The potential integration of AMT with wireless modulation technologies holds significant promise for the future of heart failure treatment. A wireless modulator of stellate ganglia activity would be significant in the delivery of AMT. It would allow for real-time, on-demand adjustments based on continuous monitoring of neurotransmitter levels and haemodynamic metrics. The fusion of diagnostic and therapeutic functionalities would dovetail seamlessly with the ethos of precision medicine: personalized intervention strategies that optimize patient outcomes. Figure 1 summarizes current and emerging strategies targeting the stellate ganglia for treating chronic heart failure.

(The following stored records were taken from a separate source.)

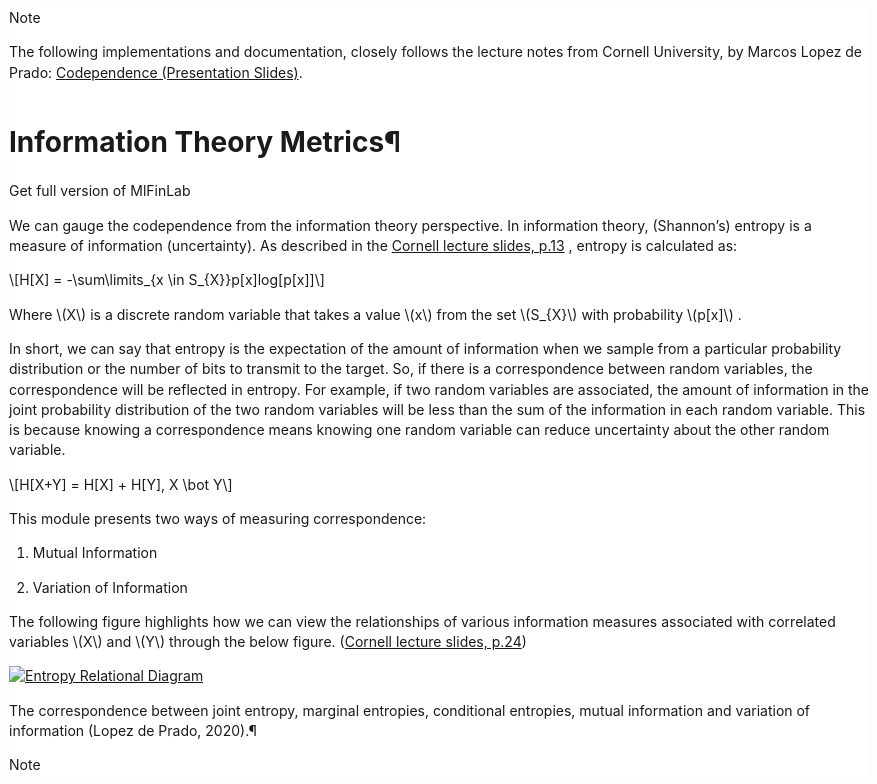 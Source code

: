 Note

The following implementations and documentation, closely follows the lecture
notes from Cornell University, by Marcos Lopez de Prado: [Codependence
(Presentation
Slides)](https://papers.ssrn.com/sol3/papers.cfm?abstract_id=3512994).

# Information Theory Metrics¶

Get full version of MlFinLab

  

  

  

We can gauge the codependence from the information theory perspective. In
information theory, (Shannon’s) entropy is a measure of information
(uncertainty). As described in the [Cornell lecture slides,
p.13](https://papers.ssrn.com/sol3/papers.cfm?abstract_id=3512994) , entropy
is calculated as:

\\[H[X] = -\sum\limits_{x \in S_{X}}p[x]log[p[x]]\\]

Where \\(X\\) is a discrete random variable that takes a value \\(x\\) from
the set \\(S_{X}\\) with probability \\(p[x]\\) .

In short, we can say that entropy is the expectation of the amount of
information when we sample from a particular probability distribution or the
number of bits to transmit to the target. So, if there is a correspondence
between random variables, the correspondence will be reflected in entropy. For
example, if two random variables are associated, the amount of information in
the joint probability distribution of the two random variables will be less
than the sum of the information in each random variable. This is because
knowing a correspondence means knowing one random variable can reduce
uncertainty about the other random variable.

\\[H[X+Y] = H[X] + H[Y], X \bot Y\\]

This module presents two ways of measuring correspondence:

  1. Mutual Information

  2. Variation of Information

The following figure highlights how we can view the relationships of various
information measures associated with correlated variables \\(X\\) and \\(Y\\)
through the below figure. ([Cornell lecture slides,
p.24](https://papers.ssrn.com/sol3/papers.cfm?abstract_id=3512994))

[![Entropy Relational
Diagram](../_images/entropy_relation_diagram.png)](../_images/entropy_relation_diagram.png)

The correspondence between joint entropy, marginal entropies, conditional
entropies, mutual information and variation of information (Lopez de Prado,
2020).¶

Note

心肌梗死(MI)引发一系列生理反应,可导致心脏有害的结构和功能变化。这些变化的核心是交感神经系统的过度激活,也被称为交感神经兴奋。交感神经活动的增加不仅会加重急性心功能障碍,而且在心力衰竭的慢性进展中起着关键作用,对心源性猝死有重要作用(Fukuda et al., 2015;Triposkiadis et al., 2009)。尽管交感神经兴奋在心肌梗死后自主神经功能障碍中的作用已被充分记录(Hanna et al., 2018;Wang et al., 2014),目前的治疗干预措施不能完全解决交感神经系统的复杂性。Vrabec等人(2025)在管理交感神经过度激活方面取得了重大进展,他们应用轴突调节疗法(AMT)来控制心肌中去甲肾上腺素(NE)和神经肽Y (NPY)的释放。这两种神经递质都与心肌梗死后的不良心脏事件密切相关。这项工作可能为减轻不良心脏结果的新治疗途径铺平道路。采用猪模型评价AMT减少心肌梗死后心肌组织内NE和NPY释放的有效性。在程序性起搏引起的心脏应激下测量NE和NPY水平,特别是在mi影响的边缘区,以及远端、健康的左心室区。对于心脏电生理学家来说,程序性起搏作为术中心脏负荷测试的功能,可以揭示因镇静或麻醉而隐藏的致心律失常回路。心脏反射对起搏时触发的反应的潜在影响常常被忽视。如图3所示,NE和NPY在起搏过程中表现出独特的动力学特征:NE在起搏过程中升高,但随后恢复到基线水平,而NPY在起搏停止后仍保持升高一段时间。当AMT在程序性刺激期间应用于心脏神经时,它减少了健康心脏的NE释放,特别是在左心室外侧和内侧区域。在心肌梗死心脏中,AMT产生位置依赖效应,在远区显著降低NE,但在边界区有不同的影响。在健康心脏中,NPY水平不受AMT的影响,但在心肌梗死心脏的远端区,NPY水平降低。尽管Vrabec等人(2025)没有在他们的研究中进一步探讨这一点,但在心肌梗死和程序化刺激后,AMT对NE和NPY的不同影响是有趣的。AMT的引入标志着心脏健康管理的关键一步。它的优势在于其可扩展、可逆和可控的方法来调节心脏交感神经信号。目前的药物治疗通常不能全面解决交感神经兴奋,这是心肌梗死后不良事件的主要驱动因素。AMT在治疗耐药心律失常方面也具有转化潜力。化学治疗交感神经介导的心律失常通常通过局部麻醉暂时阻断星状神经节(SG)活动提供短期缓解。在复发性耐药心律失常的病例中,患者可能会接受手术星状神经节切除术(SGx),这是一种有效但有侵入性的手术,可能会产生脱靶效应。AMT通过直接靶向负责交感神经过度活跃的神经通路,实现了精确的调节,潜在的副作用更少。心肌梗死区NE和NPY的差异调节突出了考虑心脏解剖的靶向治疗的价值。考虑到心肌梗死后的心脏通常表现出不同程度的交感神经功能障碍,这种量身定制的方法既创新又有前景。使用大型动物模型模拟人类心脏生理为Vrabec等人(2025)的研究增加了力量,强调了AMT的转化潜力。直接测量偏远和边境地区的NPY和NE对AMT的反应,为健康和患病条件下的神经递质动力学提供了有价值的见解。值得注意的是,AMT对心肌梗死心脏边界区NE释放效果的降低可能反映了结构和功能损伤,如神经或组织改变。AMT与无线调制技术的潜在整合为心力衰竭治疗的未来带来了巨大的希望。星状神经节活动的无线调制器在AMT的传递中将是重要的。它将允许基于连续监测神经递质水平和血流动力学指标的实时、按需调整。诊断和治疗功能的融合将与精准医学的精神无缝结合:个性化的干预策略,优化患者的结果。 图1总结了目前和新兴的针对星状神经节治疗慢性心力衰竭的策略。
期刊介绍:
The Journal of Physiology publishes full-length original Research Papers and Techniques for Physiology, which are short papers aimed at disseminating new techniques for physiological research. Articles solicited by the Editorial Board include Perspectives, Symposium Reports and Topical Reviews, which highlight areas of special physiological interest. CrossTalk articles are short editorial-style invited articles framing a debate between experts in the field on controversial topics. Letters to the Editor and Journal Club articles are also published. All categories of papers are subjected to peer reivew.
The Journal of Physiology welcomes submitted research papers in all areas of physiology. Authors should present original work that illustrates new physiological principles or mechanisms. Papers on work at the molecular level, at the level of the cell membrane, single cells, tissues or organs and on systems physiology are all acceptable. Theoretical papers and papers that use computational models to further our understanding of physiological processes will be considered if based on experimentally derived data and if the hypothesis advanced is directly amenable to experimental testing. While emphasis is on human and mammalian physiology, work on lower vertebrate or invertebrate preparations may be suitable if it furthers the understanding of the functioning of other organisms including mammals.